Salvação. A tradição afirmava
que as mulheres não tinham direito à salvação por seus próprios méritos. A
única esperança de salvação era se unir a um devoto homem judeu. As prostitutas
eram excluídas porque não tinham esse vínculo, e viúvas precisavam ter sido
casadas com um judeu piedoso para ter esse privilégio.
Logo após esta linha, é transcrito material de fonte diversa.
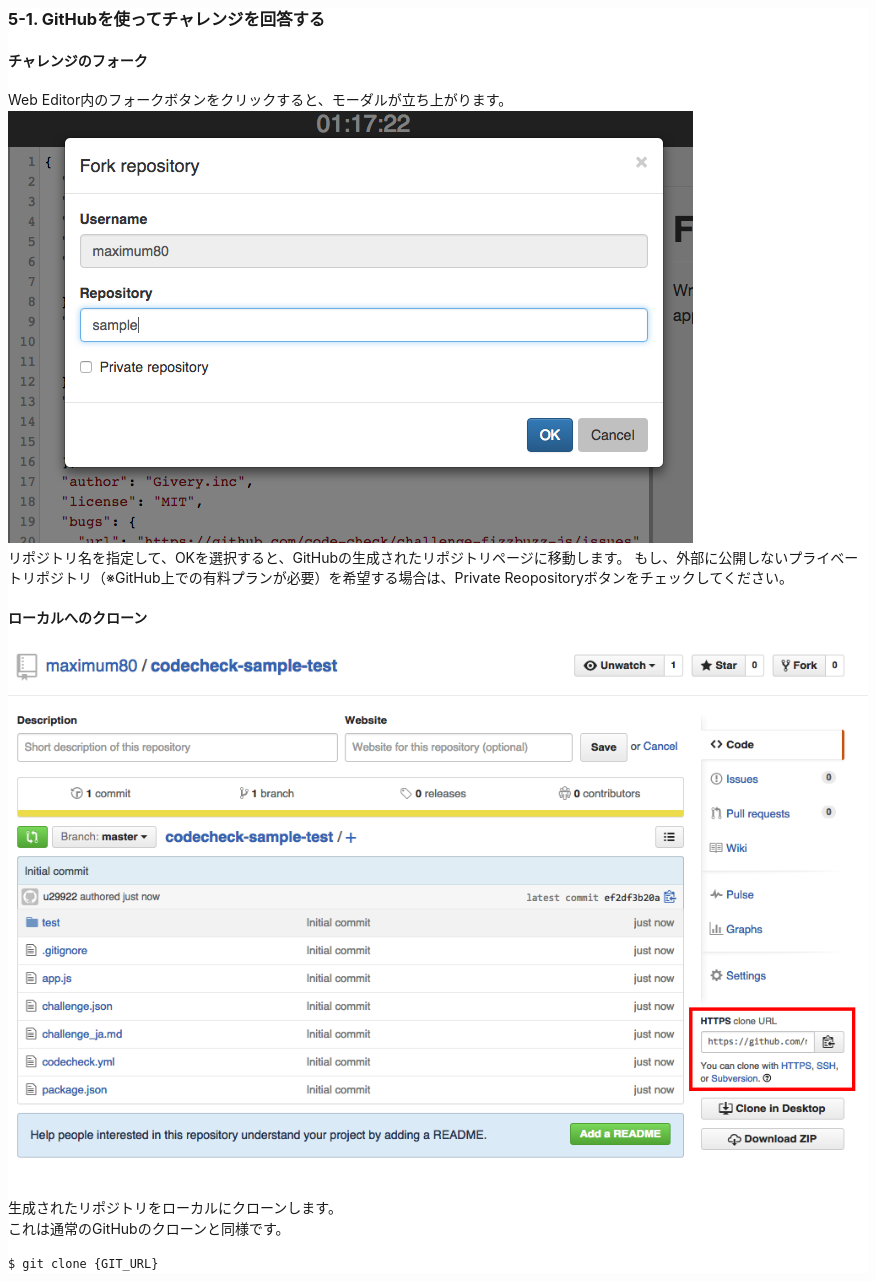 ### 5-1. GitHubを使ってチャレンジを回答する
#### チャレンジのフォーク
Web Editor内のフォークボタンをクリックすると、モーダルが立ち上がります。
![イメージ11](images/s11.png)  
リポジトリ名を指定して、OKを選択すると、GitHubの生成されたリポジトリページに移動します。
もし、外部に公開しないプライベートリポジトリ（※GitHub上での有料プランが必要）を希望する場合は、Private Reopositoryボタンをチェックしてください。

#### ローカルへのクローン
![イメージ15](images/s15.png)   
生成されたリポジトリをローカルにクローンします。  
これは通常のGitHubのクローンと同様です。
```
$ git clone {GIT_URL}
```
Associação em público. Um homem era
proibido de falar com uma mulher em lugares públicos. Um rabi deveria ignorar
uma mulher em público, mesmo se ela pacientemente persistisse em busca de algum
urgente conselho espiritual.
Responsabilidade pelo pecado. Em um enterro, as
mulheres caminhavam à frente do caixão. Elas eram consideradas responsáveis
pelo pecado e, por isso, encabeçavam a procissão, levando a culpa pelo que
havia acontecido. Os homens, não se sentindo responsáveis, caminhavam atrás do
corpo.
Impureza. As mulheres eram
consideradas cerimonial e socialmente impuras durante seu período menstrual.
Durante sua menstruação, elas eram isoladas. Até mesmo aos membros da família
não era permitido chegar perto para não serem contaminados.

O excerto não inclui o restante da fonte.